If only she could be–
“Hey, ship, could I be in [translation failure] too?” she asked with a wistful tilt to her frills.
“No, the process would be fatal to your species.”
She stopped counting the tiles.
“Can you tell me why?”
She counted the tiles again until her claws retracted. “You said you couldn’t divulge medical details.”
“I cannot for the Humans onboard. I have no such legal limitations when it comes to discussing your own health with you directly.”
“You said details of the [translation failure] process were classified.”
“They are, but the incompatibility is at the macro level, not the micro. Sharing this will not endanger the mission.”
She took a calming breath, made sure the recording was still active, and turned the visual transmission back on. They might not be able to tell if the AI had been programmed with physical tells, but the scientists would want to study it later.
“Please let me why it would be fatal for me to be in [translation failure].”
“From the information you shared, your species cannot tolerate cold. Exposure to it causes rapid massive neural degradation.”
Her frills clenched tight at the thought. “Can you tell me what values of ‘cold’ are needed to reach [translation failure]?”
“That information is classified.”
Right. Of course it was. “Are there any species within the Consortium that could survive the [translation failure] process?”
She’d counted forty-seven green wall scales along the top of the view screen before her newfound hatred for whoever had programmed it how to answer questions settled enough to continue.
“Please tell me which species could survive that process.”
“From the information provided, only the Cymorhs have the necessary base physiology for that portion of the procedure with zero risk. There are others that fall into the acceptable mortality ranges, however, I cannot determine if the other [translation failure] steps would be harmful.”
“Humans… I’ve seen the reports. They don’t have the ‘necessary base physiology’ either then. Do they?” She stared at the virtual Human in rising horror, frills flat and colorless against her head.
“Medical details are classified.”
“How high is the ‘acceptable mortality’ for them? You said you had thousands of Humans onboard, how many are already dying?”
“Medical details are classified.”
“Fine. Then, then– what’s the most your colony can support? The maximum number of Humans they thought possible.” Her claws sunk into the armrest. “That’s far enough in the future it can’t be classified. Tell me that.”
“The maximum short-term capacity for the colony at World’s End is eight-hundred and fifty.”
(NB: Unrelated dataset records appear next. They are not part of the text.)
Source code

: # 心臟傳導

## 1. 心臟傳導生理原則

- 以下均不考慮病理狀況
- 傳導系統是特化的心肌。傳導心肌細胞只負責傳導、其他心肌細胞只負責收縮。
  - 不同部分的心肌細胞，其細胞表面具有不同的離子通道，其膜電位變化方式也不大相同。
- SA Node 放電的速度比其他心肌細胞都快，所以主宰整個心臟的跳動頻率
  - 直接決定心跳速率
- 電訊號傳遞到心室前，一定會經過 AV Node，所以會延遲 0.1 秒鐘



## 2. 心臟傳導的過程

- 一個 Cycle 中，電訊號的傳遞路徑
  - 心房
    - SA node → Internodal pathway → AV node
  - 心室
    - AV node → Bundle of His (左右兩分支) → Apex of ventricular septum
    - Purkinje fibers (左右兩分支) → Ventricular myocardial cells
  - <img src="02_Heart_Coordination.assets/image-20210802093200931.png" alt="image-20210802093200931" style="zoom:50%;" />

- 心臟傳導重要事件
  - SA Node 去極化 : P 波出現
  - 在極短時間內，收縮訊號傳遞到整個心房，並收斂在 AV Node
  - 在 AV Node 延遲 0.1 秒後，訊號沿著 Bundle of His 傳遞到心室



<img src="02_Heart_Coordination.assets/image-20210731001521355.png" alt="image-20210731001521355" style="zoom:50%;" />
There was a very long pause after that as the medical team responded to the alert that the aide had fainted.
They tried for weeks after that to convince the AI to stop and let them try and save the ones they could… but the computer refused to deviate from the orders it had been given. In the end, they let the ship go on its way.
After an uncontested vote, the Consortium built transmitters pointed into the void. They’re still out there, floating in the dark, sending an endless stream of data inwards begging– pleading that no more ships will follow.